Family dispute looms over Maxwell Browne’s funeral…

The late Maxwell ‘Mackie’ Browne, also known as ‘Sand Crab’ in his younger days
By: Stanford Conway, SKNVibes.com

    BASSETERRE, St. Kitts – MAXWELL BROWNE, one of two men who died by drowning in the Caribbean Sea last Wednesday afternoon (Apr. 2), will be laid to rest tomorrow (Apr. 9) but many of his close relatives, including his mother and children, will not be attending his Homegoing Service.

     

    This is according to the dead man’s daughter, Nikisha Hamilton, who claimed they arrived at that decision because of a strained relationship between her family members and her stepmother whom she said is “a mean and cold-hearted woman”.

    Recounting events that occurred on the day her 63-year-old father died, Hamilton said, “Last week Wednesday a guy by the name of Bobby who drives a taxi called and told me to come to Port Zante. While on my way, he called again and asked where I was and I told him that I was by Ram’s Supermarket.

    “As I was making my way to Port Zante, a tall guy name John told me that an accident just occurred and that my father can’t be found. I hurriedly made my way to Port Zante where I saw a guard and I told her that I was made to understand that there was an accident and they cannot find my father. She asked who my father was and I said Maxwell Browne. She however told me that the accident just happened and she could not say anything about it, but she advised me to stand and wait.”

    Hamilton stated that while waiting for information about her father, she had observed the arrival of some members of the Criminal Investigation Department whom she approached but was told that she would be fed the relevant information following their initial investigation.

    She claimed that they requested her name and the relationship between herself and Browne, to which she responded and was told that they would get back to her.

    Hamilton said that after speaking with the police she went to the eastern side of Mau Pau and positioned herself on one of the rocks to get a clear view of the divers who were searching for her father.

    “While on the rocks, his wife came there with her friend Lynette and I overheard her saying that she just reached because she was working and that it was private property and she can’t go in the area to find out what happened. So, I said, ‘Watch she face, she husband just dead and even if she had no love for my father she ain’t even shed a drop of tear. Why she don’t get from here.’ She then turn off and went upstairs of Mau Pau and sit down with she friend while they were searching for my father.”

    The young mother said that some two minutes after crying and praying for her father to be found, someone shouted that the divers had retrieved his body.
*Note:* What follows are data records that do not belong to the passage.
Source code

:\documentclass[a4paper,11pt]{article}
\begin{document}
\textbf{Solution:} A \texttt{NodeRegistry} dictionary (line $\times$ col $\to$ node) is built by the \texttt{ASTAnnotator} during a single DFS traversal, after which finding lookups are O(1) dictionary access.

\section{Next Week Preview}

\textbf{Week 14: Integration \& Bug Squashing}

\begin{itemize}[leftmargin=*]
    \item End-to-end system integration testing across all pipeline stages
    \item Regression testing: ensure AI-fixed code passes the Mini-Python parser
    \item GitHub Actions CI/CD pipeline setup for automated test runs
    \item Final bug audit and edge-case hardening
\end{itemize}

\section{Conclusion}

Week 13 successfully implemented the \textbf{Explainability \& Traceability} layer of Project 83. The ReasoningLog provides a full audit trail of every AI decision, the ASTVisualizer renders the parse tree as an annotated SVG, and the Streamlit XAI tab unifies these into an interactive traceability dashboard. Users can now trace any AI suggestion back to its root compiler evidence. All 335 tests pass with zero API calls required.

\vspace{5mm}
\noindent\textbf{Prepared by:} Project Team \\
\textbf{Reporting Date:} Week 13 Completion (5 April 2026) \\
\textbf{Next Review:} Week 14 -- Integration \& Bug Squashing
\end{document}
    “I saw when a fellow was coming on his bike and I shot off to the front and said, ‘Coco is meh father r u just pull up? And he said, ‘Yes…the two ah dem dead.’ I then ran over to the Marina with my friend Lavern Perceval who was there consoling me.”

    Hamilton said that members of the Coast Guard had taken the bodies aboard their vessel while she stood by the gate to the Marina crying and asking to see her father.

    “Officer Smithen came and said, ‘Where is Nikisha?’ I said, ‘I am here.’ He then said, ‘Hold on, I am going to get back to you.’ Shortly after I saw the ambulance come and I hold the gate and asked who the ambulance come for, but nobody answered. I then said that the ambulance don’t go with dead…who is out there with life in they body and you all don’t want to say nothing? But nobody responded…nobody wanted to give out any information. 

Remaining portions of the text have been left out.